• _Work required_
Your reply should contain only the line with "2110609|SB|São Bernardo" and the lines after it through the end of the data, each written out exactly.

• _Exercise materials_

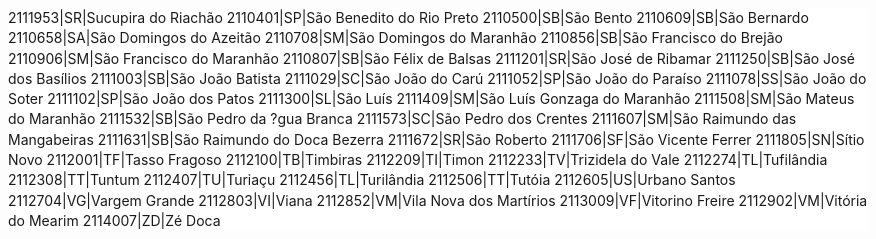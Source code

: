 2111953|SR|Sucupira do Riachão
2110401|SP|São Benedito do Rio Preto
2110500|SB|São Bento
2110609|SB|São Bernardo
2110658|SA|São Domingos do Azeitão
2110708|SM|São Domingos do Maranhão
2110856|SB|São Francisco do Brejão
2110906|SM|São Francisco do Maranhão
2110807|SB|São Félix de Balsas
2111201|SR|São José de Ribamar
2111250|SB|São José dos Basílios
2111003|SB|São João Batista
2111029|SC|São João do Carú
2111052|SP|São João do Paraíso
2111078|SS|São João do Soter
2111102|SP|São João dos Patos
2111300|SL|São Luís
2111409|SM|São Luís Gonzaga do Maranhão
2111508|SM|São Mateus do Maranhão
2111532|SB|São Pedro da ?gua Branca
2111573|SC|São Pedro dos Crentes
2111607|SM|São Raimundo das Mangabeiras
2111631|SB|São Raimundo do Doca Bezerra
2111672|SR|São Roberto
2111706|SF|São Vicente Ferrer
2111805|SN|Sítio Novo
2112001|TF|Tasso Fragoso
2112100|TB|Timbiras
2112209|TI|Timon
2112233|TV|Trizidela do Vale
2112274|TL|Tufilândia
2112308|TT|Tuntum
2112407|TU|Turiaçu
2112456|TL|Turilândia
2112506|TT|Tutóia
2112605|US|Urbano Santos
2112704|VG|Vargem Grande
2112803|VI|Viana
2112852|VM|Vila Nova dos Martírios
2113009|VF|Vitorino Freire
2112902|VM|Vitória do Mearim
2114007|ZD|Zé Doca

• _Expected answer_
2110609|SB|São Bernardo
2110658|SA|São Domingos do Azeitão
2110708|SM|São Domingos do Maranhão
2110856|SB|São Francisco do Brejão
2110906|SM|São Francisco do Maranhão
2110807|SB|São Félix de Balsas
2111201|SR|São José de Ribamar
2111250|SB|São José dos Basílios
2111003|SB|São João Batista
2111029|SC|São João do Carú
2111052|SP|São João do Paraíso
2111078|SS|São João do Soter
2111102|SP|São João dos Patos
2111300|SL|São Luís
2111409|SM|São Luís Gonzaga do Maranhão
2111508|SM|São Mateus do Maranhão
2111532|SB|São Pedro da ?gua Branca
2111573|SC|São Pedro dos Crentes
2111607|SM|São Raimundo das Mangabeiras
2111631|SB|São Raimundo do Doca Bezerra
2111672|SR|São Roberto
2111706|SF|São Vicente Ferrer
2111805|SN|Sítio Novo
2112001|TF|Tasso Fragoso
2112100|TB|Timbiras
2112209|TI|Timon
2112233|TV|Trizidela do Vale
2112274|TL|Tufilândia
2112308|TT|Tuntum
2112407|TU|Turiaçu
2112456|TL|Turilândia
2112506|TT|Tutóia
2112605|US|Urbano Santos
2112704|VG|Vargem Grande
2112803|VI|Viana
2112852|VM|Vila Nova dos Martírios
2113009|VF|Vitorino Freire
2112902|VM|Vitória do Mearim
2114007|ZD|Zé Doca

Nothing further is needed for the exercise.